What this task involves:
List each line of the data in which the string "CheckDev" appears.

———

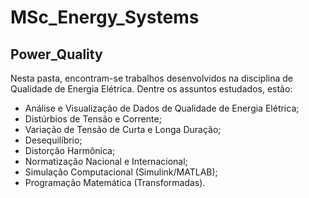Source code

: # MSc_Energy_Systems

## Power_Quality
Nesta pasta, encontram-se trabalhos desenvolvidos na disciplina de Qualidade de Energia Elétrica. Dentre os assuntos estudados, estão: 

- Análise e Visualização de Dados de Qualidade de Energia Elétrica;
- Distúrbios de Tensão e Corrente;
- Variação de Tensão de Curta e Longa Duração;
- Desequilíbrio;
- Distorção Harmônica;
- Normatização Nacional e Internacional;
- Simulação Computacional (Simulink/MATLAB);
- Programação Matemática (Transformadas).
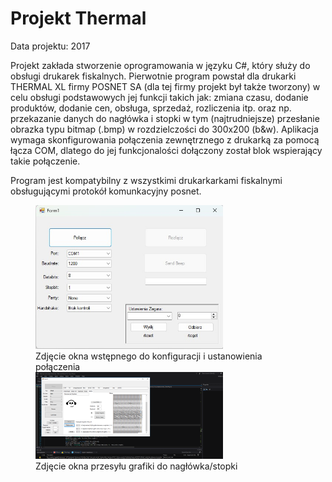# Projekt Thermal

Data projektu: 2017

Projekt zakłada stworzenie oprogramowania w języku C#, który służy do obsługi drukarek fiskalnych.
Pierwotnie program powstał dla drukarki THERMAL XL firmy POSNET SA (dla tej firmy projekt był także tworzony) 
w celu obsługi podstawowych jej funkcji takich jak: zmiana czasu, dodanie produktów, dodanie cen, obsługa, 
sprzedaż, rozliczenia itp. oraz np. przekazanie danych do nagłówka i stopki w tym (najtrudniejsze) przesłanie
obrazka typu bitmap (.bmp) w rozdzielczości do 300x200 (b&w).
Aplikacja wymaga skonfigurowania połączenia zewnętrznego z drukarką za pomocą łącza COM, dlatego do jej funkcjonalości
dołączony został blok wspierający takie połączenie.

Program jest kompatybilny z wszystkimi drukarkarkami fiskalnymi obsługującymi protokół komunkacyjny posnet.

<figure markdown="1">
  <img src="https://raw.githubusercontent.com/Tomalom76/portfolio/main/docs/Thermal/images/Thermal1.jpg" alt="Thermal project1" width="300">
  <figcaption>Zdjęcie okna wstępnego do konfiguracji i ustanowienia połączenia</figcaption>
  <img src="https://raw.githubusercontent.com/Tomalom76/portfolio/main/docs/Thermal/images/zrzutdanych.png" alt="Thermal project2" width="300">
  <figcaption>Zdjęcie okna przesyłu grafiki do nagłówka/stopki</figcaption>
</figure>

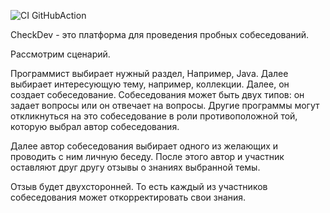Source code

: ![CI GitHubAction](https://github.com/peterarsentev/CheckDev/actions/workflows/maven.yml/badge.svg)


CheckDev - это платформа для проведения пробных собеседований.

Рассмотрим сценарий.

Программист выбирает нужный раздел, Например, Java. Далее выбирает интересующую тему, например, коллекции.
Далее, он создает собеседование. Собеседования может быть двух типов: он задает вопросы или он отвечает на вопросы.
Другие программы могут  откликнуться на это собеседование в роли противоположной той, которую выбрал автор собеседования.

Далее автор собеседования выбирает одного из желающих и проводить с ним личную беседу.
После этого автор и участник оставляют друг другу отзывы о знаниях выбранной темы.

Отзыв будет двухсторонней. То есть каждый из участников собеседования может откорректировать свои знания. 

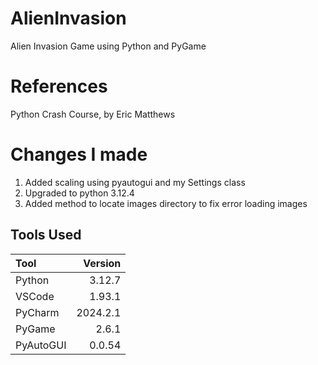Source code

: # AlienInvasion
Alien Invasion Game using Python and PyGame
# References
Python Crash Course, by Eric Matthews
# Changes I made
1. Added scaling using pyautogui and my Settings class
1. Upgraded to python 3.12.4
1. Added method to locate images directory to fix error loading images
## Tools Used

| Tool      |  Version |
|:----------|---------:|
| Python    |   3.12.7 |
| VSCode    |   1.93.1 |
| PyCharm   | 2024.2.1 |
| PyGame    |    2.6.1 |
| PyAutoGUI |   0.0.54 |

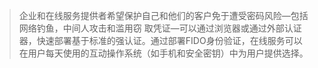 > 企业和在线服务提供者希望保护自己和他们的客户免于遭受密码风险—包括网络钓鱼，中间人攻击和滥用窃 取凭证—可以通过浏览器或通过外部认证器，快速部署基于标准的强认证。通过部署FIDO身份验证，在线服务可以在用户每天使用的互动操作系统（如手机和安全密钥）中为用户提供选择。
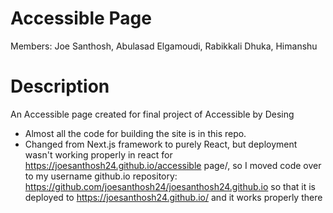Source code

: # Accessible Page

Members: Joe Santhosh, Abulasad Elgamoudi, Rabikkali Dhuka, Himanshu

# Description
An Accessible page created for final project of Accessible by Desing

- Almost all the code for building the site is in this repo.
- Changed from Next.js framework to purely React, but deployment wasn't working properly in react for https://joesanthosh24.github.io/accessible page/, so I moved code over to my username github.io repository: https://github.com/joesanthosh24/joesanthosh24.github.io so that it is deployed to https://joesanthosh24.github.io/ and it works properly there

———

Answer to the exercise:
: ![CI GitHubAction](https://github.com/peterarsentev/CheckDev/actions/workflows/maven.yml/badge.svg)
CheckDev - это платформа для проведения пробных собеседований.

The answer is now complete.